━━━ Source material ━━━

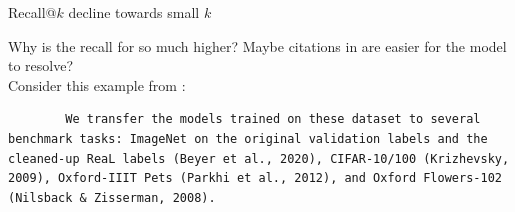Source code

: \begin{frame}{Recall@$k$ decline towards small $k$}
    \begin{table}[t]
        \begin{center}
        \end{center}
        \caption{Cumulative Recall@$k$ difference from $k=10$ over $k=5$ to $k=1$.}
        \label{tab:cumulative_recall_loss}
    \end{table}
\end{frame}

\begin{frame}[fragile]{Why is the recall for  so much higher?}
    Maybe citations in  are easier for the model to resolve?\\
    Consider this example from \cite{dosovitskiy2020image}:
    \begin{lstlisting}
        We transfer the models trained on these dataset to several benchmark tasks: ImageNet on the original validation labels and the cleaned-up ReaL labels (Beyer et al., 2020), CIFAR-10/100 (Krizhevsky, 2009), Oxford-IIIT Pets (Parkhi et al., 2012), and Oxford Flowers-102 (Nilsback & Zisserman, 2008).
    \end{lstlisting}
    \begin{table}[t]
        \begin{center}
        \end{center}
        \caption{Fraction of cases where the last token before the citation appears in the abstract of the cited document.}
        \label{tab:last_token}
    \end{table}
\end{frame}

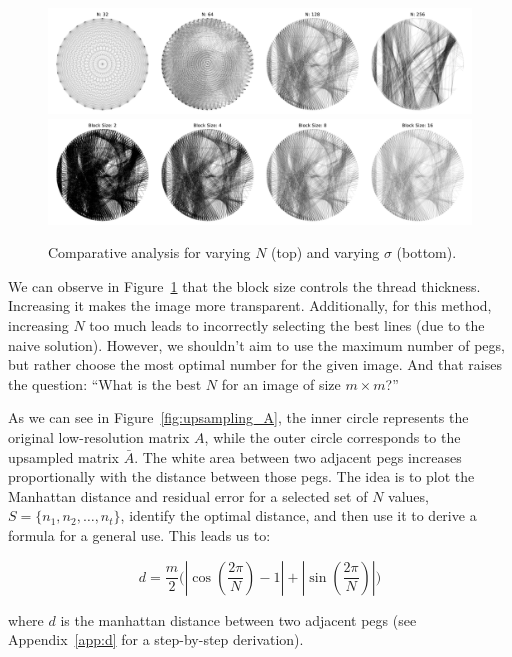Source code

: \begin{figure}[H]
    \centering
    \includegraphics[width=\linewidth]{images/tuning/lls_column_2_as_row.pdf}
    \includegraphics[width=\linewidth]{images/tuning/lls_row_2.pdf}
    \caption{Comparative analysis for varying \(N\) (top) and varying \(\sigma\) (bottom).}
    \label{fig:n_sigma_tuning}
\end{figure}

We can observe in Figure~\ref{fig:n_sigma_tuning} that the block size controls the thread thickness. Increasing it makes the image more transparent. Additionally, for this method, increasing \(N\) too much leads to incorrectly selecting the best lines (due to the naive solution). However, we shouldn't aim to use the maximum number of pegs, but rather choose the most optimal number for the given image. And that raises the question: \enquote{What is the best \(N\) for an image of size \(m \times m\)?}

As we can see in Figure~\ref{fig:upsampling_A}, the inner circle represents the original low-resolution matrix \(A\), while the outer circle corresponds to the upsampled matrix \(\bar{A}\). The white area between two adjacent pegs increases proportionally with the distance between those pegs. The idea is to plot the Manhattan distance and residual error for a selected set of \(N\) values, \(S = \{n_1, n_2, \ldots, n_t\}\), identify the optimal distance, and then use it to derive a formula for a general use. This leads us to:

\[
d = \frac{m}{2}\bigg(\left| \cos(\frac{2\pi}{N}) - 1 \right| + \left|  \sin(\frac{2\pi}{N})\right|\bigg)
\]

where \(d\) is the manhattan distance between two adjacent pegs (see Appendix~\ref{app:d} for a step-by-step derivation). 

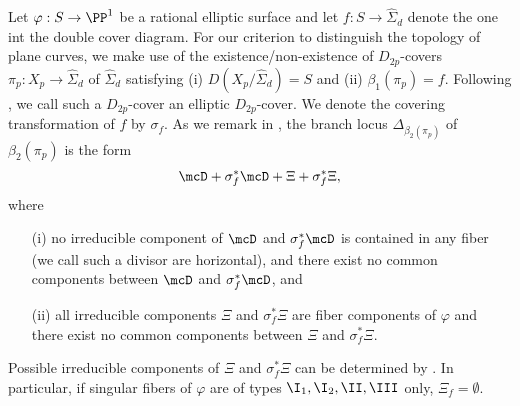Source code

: Let $\varphi : S \to \PP^1$ be a rational elliptic surface and let $f : S \to \widehat{\Sigma}_d$ denote the one 
int the double cover diagram.  For our criterion to distinguish  the topology of plane curves, we make use  of the existence/non-existence
 of $D_{2p}$-covers $\pi_p : X_p \to \widehat{\Sigma}_d$ of $\widehat{\Sigma}_d$ satisfying  (i) $D(X_p/\widehat{\Sigma}_d) = 
 S$ and (ii) $\beta_1(\pi_p) = f$.  Following \cite{tokunaga14}, we call such a $D_{2p}$-cover  an
 elliptic $D_{2p}$-cover. We denote the covering transformation of $f$ by $\sigma_f$. 
 As we remark in \cite[\S 3]{tokunaga14}, the branch locus $\Delta_{\beta_2(\pi_p)}$ of 
 $\beta_2(\pi_p)$ is the form
 \[
 \mcD + \sigma_f^*\mcD + \Xi + \sigma_f^*\Xi,
 \]
 where
 \begin{enumerate}
  
  \item[(i)]  no irreducible component of $\mcD$ and $\sigma_f^*\mcD$ is contained in any fiber (we call such a divisor are horizontal), and
  there exist no common components between $\mcD$ and $\sigma_f^*\mcD$,  and
 
 \item[(ii)] all irreducible components $\Xi$ and $\sigma_f^*\Xi$ are fiber components of $\varphi$ and 
 there exist no common components between $\Xi$ and $\sigma_f^*\Xi$.
 
 \end{enumerate}
 
 \begin{rem}\label{rem:components} { \rm Possible irreducible components of $\Xi$ and $\sigma_f^*\Xi$ can be determined by
  \cite[Remark 3.1]{tokunaga14}. In particular, if singular fibers of $\varphi$ are of types $\I_1, \I_2, \II, \III$ only,
  $\Xi_f = \emptyset$.
 }
 \end{rem}
 
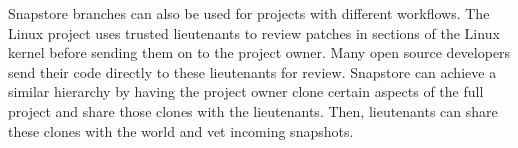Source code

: Snapstore branches can also be used for projects with different workflows. The Linux project uses trusted lieutenants to review patches in sections of the Linux kernel before sending them on to the project owner. Many open source developers send their code directly to these lieutenants for review. Snapstore can achieve a similar hierarchy by having the project owner clone certain aspects of the full project and share those clones with the lieutenants. Then, lieutenants can share these clones with the world and vet incoming snapshots.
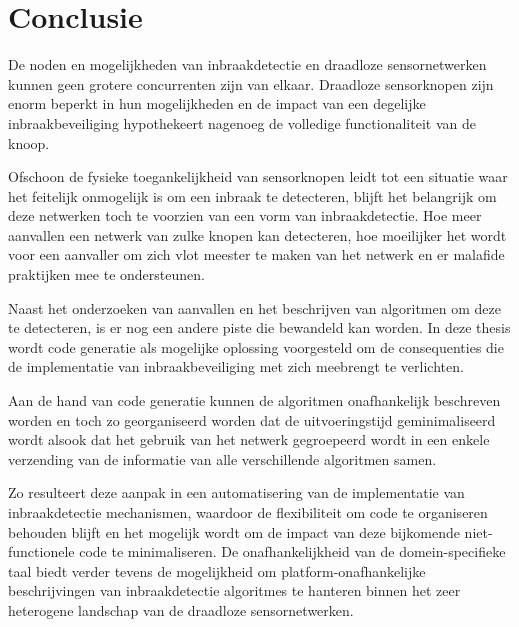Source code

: \documentclass[12pt,a4paper,draft]{article}
\begin{document}
\section*{Conclusie}

De noden en mogelijkheden van inbraakdetectie en draadloze sensornetwerken
kunnen geen grotere concurrenten zijn van elkaar. Draadloze sensorknopen zijn
enorm beperkt in hun mogelijkheden en de impact van een degelijke
inbraakbeveiliging hypothekeert nagenoeg de volledige functionaliteit van de
knoop.

Ofschoon de fysieke toegankelijkheid van sensorknopen leidt tot een situatie
waar het feitelijk onmogelijk is om een inbraak te detecteren, blijft het
belangrijk om deze netwerken toch te voorzien van een vorm van inbraakdetectie.
Hoe meer aanvallen een netwerk van zulke knopen kan detecteren, hoe moeilijker
het wordt voor een aanvaller om zich vlot meester te maken van het netwerk en
er malafide praktijken mee te ondersteunen.

Naast het onderzoeken van aanvallen en het beschrijven van algoritmen om deze
te detecteren, is er nog een andere piste die bewandeld kan worden. In deze
thesis wordt code generatie als mogelijke oplossing voorgesteld om de
consequenties die de implementatie van inbraakbeveiliging met zich meebrengt te
verlichten.

Aan de hand van code generatie kunnen de algoritmen onafhankelijk beschreven
worden en toch zo georganiseerd worden dat de uitvoeringstijd geminimaliseerd
wordt alsook dat het gebruik van het netwerk gegroepeerd wordt in een enkele
verzending van de informatie van alle verschillende algoritmen samen.

Zo resulteert deze aanpak in een automatisering van de implementatie van
inbraakdetectie mechanismen, waardoor de flexibiliteit om code te organiseren
behouden blijft en het mogelijk wordt om de impact van deze bijkomende
niet-functionele code te minimaliseren. De onafhankelijkheid van de
domein-specifieke taal biedt verder tevens de mogelijkheid om
platform-onafhankelijke beschrijvingen van inbraakdetectie algoritmes te
hanteren binnen het zeer heterogene landschap van de draadloze sensornetwerken.
\end{document}
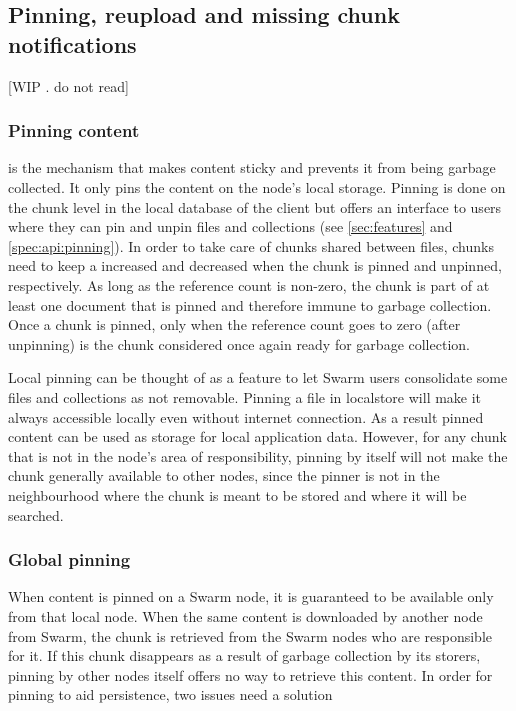 \subsection{Pinning, reupload and missing chunk notifications}\label{sec:reupload}

[WIP . do not read]

\subsubsection{Pinning content}\label{sec:pinning}

 is the mechanism that makes content sticky and prevents it from being garbage collected. It only pins the content on the node's local storage. Pinning is done on the chunk level in the local database of the client but offers an interface to users where they can pin and unpin files and collections (see \ref{sec:features} and \ref{spec:api:pinning}). In order to take care of chunks shared between files, chunks need to keep a  increased and decreased when the chunk is pinned and unpinned, respectively. As long as the reference count is non-zero, the chunk is part of at  least one document that is pinned and therefore immune to garbage collection. Once a chunk is pinned, only when the reference count goes to zero (after unpinning) is the chunk considered once again ready for garbage collection.

Local pinning can be thought of as a feature to let Swarm users consolidate some files and collections as not removable. Pinning a file in localstore will make it always accessible locally even without internet connection. As a result pinned content can be used as storage for local application data. However, for any chunk that is not in the node's area of responsibility, pinning by itself will not make the chunk generally available to other nodes, since the pinner is not in the neighbourhood where the chunk is meant to be stored and where it will be searched.


\subsubsection{Global pinning}

When content is pinned on a Swarm node, it is guaranteed to be available only from that local node. When the same content is downloaded by another  node from Swarm, the chunk is retrieved from the Swarm nodes who are responsible for it. If this chunk disappears as a result of garbage collection by its storers, pinning by other nodes itself offers no way to retrieve this content. In order for pinning to aid persistence, two issues need a solution

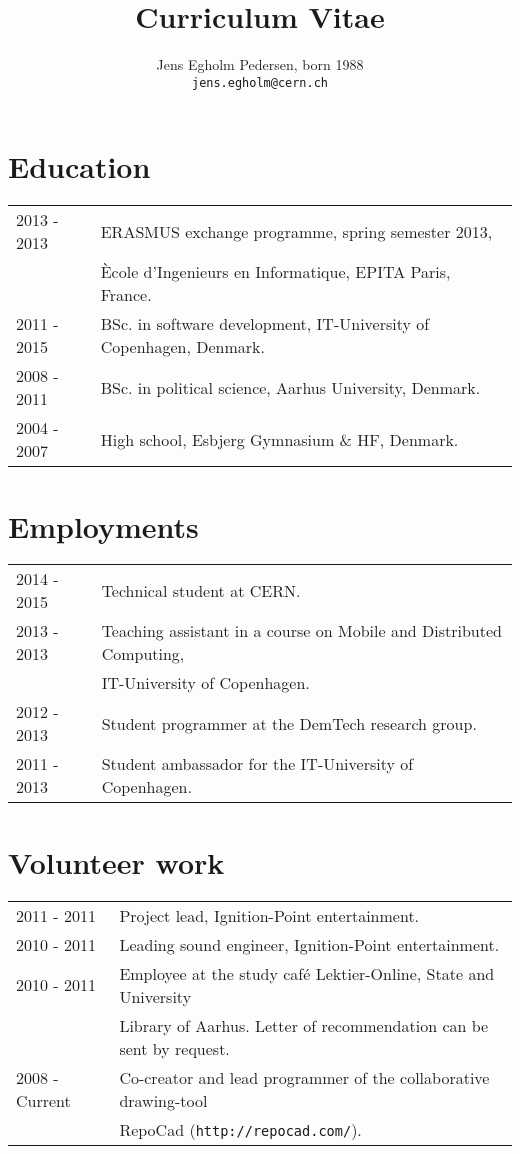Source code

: \documentclass[12pt,a4paper,notitlepage]{article}
\author{Jens Egholm Pedersen, born 1988 
\\ \texttt{jens.egholm@cern.ch}
}
\title{Curriculum Vitae}
\begin{document}
\maketitle
\section*{Education}
\begin{tabular}{l l }
2013 - 2013 & ERASMUS exchange programme, spring semester 2013, \\
            & Ècole d'Ingenieurs en Informatique, EPITA Paris, France. \\
2011 - 2015 & BSc. in software development, IT-University of Copenhagen, Denmark. \\
2008 - 2011 & BSc. in political science, Aarhus University, Denmark. \\
2004 - 2007 & High school, Esbjerg Gymnasium \& HF, Denmark.
\end{tabular}

\section*{Employments}
\begin{tabular}{l l }
2014 - 2015 & Technical student at CERN. \\
2013 - 2013 & Teaching assistant in a course on Mobile and Distributed Computing, \\
            & IT-University of Copenhagen. \\
2012 - 2013 & Student programmer at the DemTech research group. \\
2011 - 2013 & Student ambassador for the IT-University of Copenhagen.
\end{tabular}

\section*{Volunteer work}
\begin{tabular}{l l }
2011 - 2011 & Project lead, Ignition-Point entertainment. \\
2010 - 2011 & Leading sound engineer, Ignition-Point entertainment. \\
2010 - 2011 & Employee at the study café Lektier-Online, State and University \\ & Library of Aarhus. Letter of recommendation can be sent by request. \\
2008 - Current & Co-creator and lead programmer of the collaborative drawing-tool \\
               & RepoCad (\texttt{http://repocad.com/}).
\end{tabular}
\end{document}
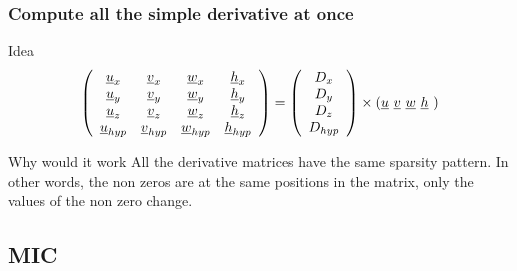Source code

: \documentclass{beamer}
\begin{document}
\begin{frame}
  \frametitle{Compute all the simple derivative at once}

    \begin{block}{Idea}
      \scriptsize
      \begin{equation}
        \left( \begin{array}{cccc}
            \underline{u}_x     & \underline{v}_x     & \underline{w}_x     & \underline{h}_x \\
            \underline{u}_y     & \underline{v}_y     & \underline{w}_y     & \underline{h}_y \\
            \underline{u}_z     & \underline{v}_z     & \underline{w}_z     & \underline{h}_z \\
            \underline{u}_{hyp} & \underline{v}_{hyp} & \underline{w}_{hyp} & \underline{h}_{hyp}
          \end{array} \right)
        = \left(
          \begin{array}{c}
            D_{x}\\ D_{y}\\ D_{z}\\ D_{hyp}
          \end{array}\right)
        \times \left(\underline{u} \,\, \underline{v} \,\, \underline{w} \,\, \underline{h} \,\,\right) 
        \vspace{-1ex}
      \end{equation}
    \end{block}  
    
    \begin{block}{Why would it work}
      All the derivative matrices have the same sparsity pattern. In
      other words, the non zeros are at the same positions in the
      matrix, only the values of the non zero change.
    \end{block}

\end{frame}

\subsection{MIC}

  
\end{document}
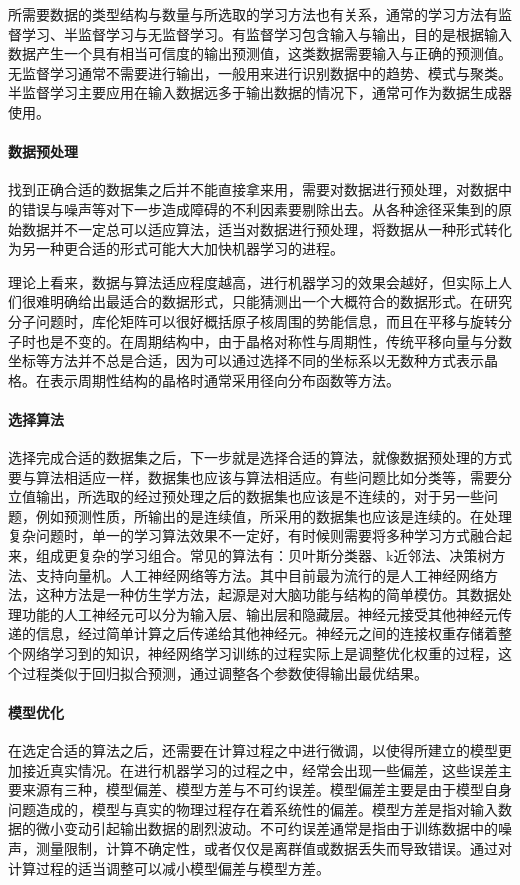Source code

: 所需要数据的类型结构与数量与所选取的学习方法也有关系，通常的学习方法有监督学习、半监督学习与无监督学习。有监督学习包含输入与输出，目的是根据输入数据产生一个具有相当可信度的输出预测值，这类数据需要输入与正确的预测值。无监督学习通常不需要进行输出，一般用来进行识别数据中的趋势、模式与聚类。半监督学习主要应用在输入数据远多于输出数据的情况下，通常可作为数据生成器使用。

\paragraph{数据预处理}
找到正确合适的数据集之后并不能直接拿来用，需要对数据进行预处理，对数据中的错误与噪声等对下一步造成障碍的不利因素要剔除出去。从各种途径采集到的原始数据并不一定总可以适应算法，适当对数据进行预处理，将数据从一种形式转化为另一种更合适的形式可能大大加快机器学习的进程。

理论上看来，数据与算法适应程度越高，进行机器学习的效果会越好，但实际上人们很难明确给出最适合的数据形式，只能猜测出一个大概符合的数据形式。在研究分子问题时，库伦矩阵可以很好概括原子核周围的势能信息，而且在平移与旋转分子时也是不变的。在周期结构中，由于晶格对称性与周期性，传统平移向量与分数坐标等方法并不总是合适，因为可以通过选择不同的坐标系以无数种方式表示晶格。在表示周期性结构的晶格时通常采用径向分布函数等方法。

\paragraph{选择算法}

选择完成合适的数据集之后，下一步就是选择合适的算法，就像数据预处理的方式要与算法相适应一样，数据集也应该与算法相适应。有些问题比如分类等，需要分立值输出，所选取的经过预处理之后的数据集也应该是不连续的，对于另一些问题，例如预测性质，所输出的是连续值，所采用的数据集也应该是连续的。在处理复杂问题时，单一的学习算法效果不一定好，有时候则需要将多种学习方式融合起来，组成更复杂的学习组合。常见的算法有：贝叶斯分类器、k近邻法、决策树方法、支持向量机。人工神经网络等方法。其中目前最为流行的是人工神经网络方法，这种方法是一种仿生学方法，起源是对大脑功能与结构的简单模仿。其数据处理功能的人工神经元可以分为输入层、输出层和隐藏层。神经元接受其他神经元传递的信息，经过简单计算之后传递给其他神经元。神经元之间的连接权重存储着整个网络学习到的知识，神经网络学习训练的过程实际上是调整优化权重的过程，这个过程类似于回归拟合预测，通过调整各个参数使得输出最优结果。

\paragraph{模型优化}
在选定合适的算法之后，还需要在计算过程之中进行微调，以使得所建立的模型更加接近真实情况。在进行机器学习的过程之中，经常会出现一些偏差，这些误差主要来源有三种，模型偏差、模型方差与不可约误差。模型偏差主要是由于模型自身问题造成的，模型与真实的物理过程存在着系统性的偏差。模型方差是指对输入数据的微小变动引起输出数据的剧烈波动。不可约误差通常是指由于训练数据中的噪声，测量限制，计算不确定性，或者仅仅是离群值或数据丢失而导致错误。通过对计算过程的适当调整可以减小模型偏差与模型方差。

━━━

Work request: The lines from the one containing "理论上看来，数据与算法适应程" through the final line of the listing above are all you should set down, exactly as written.

Reply:
理论上看来，数据与算法适应程度越高，进行机器学习的效果会越好，但实际上人们很难明确给出最适合的数据形式，只能猜测出一个大概符合的数据形式。在研究分子问题时，库伦矩阵可以很好概括原子核周围的势能信息，而且在平移与旋转分子时也是不变的。在周期结构中，由于晶格对称性与周期性，传统平移向量与分数坐标等方法并不总是合适，因为可以通过选择不同的坐标系以无数种方式表示晶格。在表示周期性结构的晶格时通常采用径向分布函数等方法。

\paragraph{选择算法}

选择完成合适的数据集之后，下一步就是选择合适的算法，就像数据预处理的方式要与算法相适应一样，数据集也应该与算法相适应。有些问题比如分类等，需要分立值输出，所选取的经过预处理之后的数据集也应该是不连续的，对于另一些问题，例如预测性质，所输出的是连续值，所采用的数据集也应该是连续的。在处理复杂问题时，单一的学习算法效果不一定好，有时候则需要将多种学习方式融合起来，组成更复杂的学习组合。常见的算法有：贝叶斯分类器、k近邻法、决策树方法、支持向量机。人工神经网络等方法。其中目前最为流行的是人工神经网络方法，这种方法是一种仿生学方法，起源是对大脑功能与结构的简单模仿。其数据处理功能的人工神经元可以分为输入层、输出层和隐藏层。神经元接受其他神经元传递的信息，经过简单计算之后传递给其他神经元。神经元之间的连接权重存储着整个网络学习到的知识，神经网络学习训练的过程实际上是调整优化权重的过程，这个过程类似于回归拟合预测，通过调整各个参数使得输出最优结果。

\paragraph{模型优化}
在选定合适的算法之后，还需要在计算过程之中进行微调，以使得所建立的模型更加接近真实情况。在进行机器学习的过程之中，经常会出现一些偏差，这些误差主要来源有三种，模型偏差、模型方差与不可约误差。模型偏差主要是由于模型自身问题造成的，模型与真实的物理过程存在着系统性的偏差。模型方差是指对输入数据的微小变动引起输出数据的剧烈波动。不可约误差通常是指由于训练数据中的噪声，测量限制，计算不确定性，或者仅仅是离群值或数据丢失而导致错误。通过对计算过程的适当调整可以减小模型偏差与模型方差。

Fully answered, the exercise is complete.